Work instruction -> Scan the records for "What". Show the matching lines.

==== Task material ====

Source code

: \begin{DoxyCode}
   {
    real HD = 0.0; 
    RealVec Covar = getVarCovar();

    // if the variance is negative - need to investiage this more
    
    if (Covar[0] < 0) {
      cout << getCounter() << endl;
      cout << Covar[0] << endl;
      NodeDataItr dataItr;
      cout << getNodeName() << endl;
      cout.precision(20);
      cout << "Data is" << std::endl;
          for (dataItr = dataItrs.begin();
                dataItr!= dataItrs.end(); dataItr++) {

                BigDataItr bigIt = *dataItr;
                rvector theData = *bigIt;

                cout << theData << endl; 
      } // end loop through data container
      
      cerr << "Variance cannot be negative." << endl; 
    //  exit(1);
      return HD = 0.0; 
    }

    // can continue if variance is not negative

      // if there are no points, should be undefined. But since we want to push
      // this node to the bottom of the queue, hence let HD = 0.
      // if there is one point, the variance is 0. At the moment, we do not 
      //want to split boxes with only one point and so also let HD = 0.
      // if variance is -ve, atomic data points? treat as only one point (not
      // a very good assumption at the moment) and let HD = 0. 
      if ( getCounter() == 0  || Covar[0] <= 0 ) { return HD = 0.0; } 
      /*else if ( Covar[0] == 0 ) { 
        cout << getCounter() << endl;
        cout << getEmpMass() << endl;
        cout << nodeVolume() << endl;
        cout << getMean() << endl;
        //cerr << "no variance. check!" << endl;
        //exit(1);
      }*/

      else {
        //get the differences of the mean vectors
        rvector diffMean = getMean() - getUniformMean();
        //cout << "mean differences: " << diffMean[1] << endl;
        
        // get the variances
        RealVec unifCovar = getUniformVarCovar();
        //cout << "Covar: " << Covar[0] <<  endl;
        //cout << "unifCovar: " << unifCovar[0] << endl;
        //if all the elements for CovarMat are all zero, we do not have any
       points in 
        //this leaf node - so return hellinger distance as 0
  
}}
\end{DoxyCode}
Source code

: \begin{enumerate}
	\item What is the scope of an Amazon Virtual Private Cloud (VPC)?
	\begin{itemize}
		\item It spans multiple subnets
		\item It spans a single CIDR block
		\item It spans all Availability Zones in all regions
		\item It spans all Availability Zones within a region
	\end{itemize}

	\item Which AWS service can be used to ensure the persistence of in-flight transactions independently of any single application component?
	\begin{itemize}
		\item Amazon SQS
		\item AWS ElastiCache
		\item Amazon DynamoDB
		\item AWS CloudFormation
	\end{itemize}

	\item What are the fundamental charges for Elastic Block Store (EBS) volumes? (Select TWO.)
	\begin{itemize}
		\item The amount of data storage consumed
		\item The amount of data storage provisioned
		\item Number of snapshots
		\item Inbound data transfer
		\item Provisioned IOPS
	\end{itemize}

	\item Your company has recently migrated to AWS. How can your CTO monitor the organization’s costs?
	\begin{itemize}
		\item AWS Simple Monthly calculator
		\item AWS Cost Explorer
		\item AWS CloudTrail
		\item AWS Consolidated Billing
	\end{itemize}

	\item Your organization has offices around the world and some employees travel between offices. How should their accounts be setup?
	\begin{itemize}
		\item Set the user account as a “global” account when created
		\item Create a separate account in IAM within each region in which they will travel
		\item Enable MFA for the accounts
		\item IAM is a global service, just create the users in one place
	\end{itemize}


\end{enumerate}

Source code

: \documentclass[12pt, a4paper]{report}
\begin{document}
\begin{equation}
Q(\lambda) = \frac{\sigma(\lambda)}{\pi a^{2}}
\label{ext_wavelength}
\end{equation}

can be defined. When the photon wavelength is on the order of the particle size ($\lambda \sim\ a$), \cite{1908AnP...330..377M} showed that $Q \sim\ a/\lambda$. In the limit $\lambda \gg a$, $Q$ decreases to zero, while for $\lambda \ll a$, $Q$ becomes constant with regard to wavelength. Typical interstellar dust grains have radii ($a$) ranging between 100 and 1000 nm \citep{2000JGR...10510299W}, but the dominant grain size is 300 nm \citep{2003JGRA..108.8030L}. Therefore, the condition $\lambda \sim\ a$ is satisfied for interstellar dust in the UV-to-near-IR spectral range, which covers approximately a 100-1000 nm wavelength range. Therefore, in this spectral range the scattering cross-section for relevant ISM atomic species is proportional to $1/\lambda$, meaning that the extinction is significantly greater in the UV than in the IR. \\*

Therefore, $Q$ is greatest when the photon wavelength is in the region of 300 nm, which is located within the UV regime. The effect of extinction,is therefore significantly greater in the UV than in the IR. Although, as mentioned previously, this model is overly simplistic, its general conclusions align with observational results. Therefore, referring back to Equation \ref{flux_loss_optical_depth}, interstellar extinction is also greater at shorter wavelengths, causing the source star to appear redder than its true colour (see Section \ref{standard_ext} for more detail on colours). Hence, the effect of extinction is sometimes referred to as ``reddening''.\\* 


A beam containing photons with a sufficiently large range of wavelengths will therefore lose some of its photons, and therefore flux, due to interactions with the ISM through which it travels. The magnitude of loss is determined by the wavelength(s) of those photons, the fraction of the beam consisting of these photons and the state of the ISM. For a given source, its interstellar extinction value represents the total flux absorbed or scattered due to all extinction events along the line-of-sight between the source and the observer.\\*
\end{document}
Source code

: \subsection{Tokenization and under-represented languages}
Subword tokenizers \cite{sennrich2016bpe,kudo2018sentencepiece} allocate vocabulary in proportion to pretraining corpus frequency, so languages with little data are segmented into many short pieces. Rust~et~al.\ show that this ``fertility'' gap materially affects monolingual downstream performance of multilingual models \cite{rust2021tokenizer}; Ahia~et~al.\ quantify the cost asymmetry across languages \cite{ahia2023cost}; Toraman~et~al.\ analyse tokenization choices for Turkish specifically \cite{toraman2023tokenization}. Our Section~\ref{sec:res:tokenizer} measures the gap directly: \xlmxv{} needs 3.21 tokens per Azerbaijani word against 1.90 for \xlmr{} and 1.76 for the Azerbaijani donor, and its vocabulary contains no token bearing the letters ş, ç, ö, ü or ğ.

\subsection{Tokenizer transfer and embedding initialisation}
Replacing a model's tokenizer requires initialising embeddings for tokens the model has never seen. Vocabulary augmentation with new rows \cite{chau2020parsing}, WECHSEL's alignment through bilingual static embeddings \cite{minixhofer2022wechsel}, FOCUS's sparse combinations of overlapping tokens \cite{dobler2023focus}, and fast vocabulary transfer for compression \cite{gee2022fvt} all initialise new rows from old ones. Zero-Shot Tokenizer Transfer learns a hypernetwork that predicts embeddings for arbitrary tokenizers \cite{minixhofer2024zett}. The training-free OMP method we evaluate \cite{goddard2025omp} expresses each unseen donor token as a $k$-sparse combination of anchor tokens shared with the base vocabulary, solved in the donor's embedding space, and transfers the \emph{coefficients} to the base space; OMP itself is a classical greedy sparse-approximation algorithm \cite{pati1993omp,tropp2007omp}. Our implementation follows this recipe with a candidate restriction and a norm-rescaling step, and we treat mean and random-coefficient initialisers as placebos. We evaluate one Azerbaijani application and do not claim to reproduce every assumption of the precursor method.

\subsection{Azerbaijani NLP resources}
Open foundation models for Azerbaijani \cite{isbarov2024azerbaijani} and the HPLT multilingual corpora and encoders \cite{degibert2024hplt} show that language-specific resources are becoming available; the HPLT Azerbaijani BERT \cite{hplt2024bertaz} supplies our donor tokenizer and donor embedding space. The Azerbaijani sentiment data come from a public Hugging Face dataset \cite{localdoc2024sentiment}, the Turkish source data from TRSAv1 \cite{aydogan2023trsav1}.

====

Response area ->
	\item What is the scope of an Amazon Virtual Private Cloud (VPC)?
	\item What are the fundamental charges for Elastic Block Store (EBS) volumes? (Select TWO.)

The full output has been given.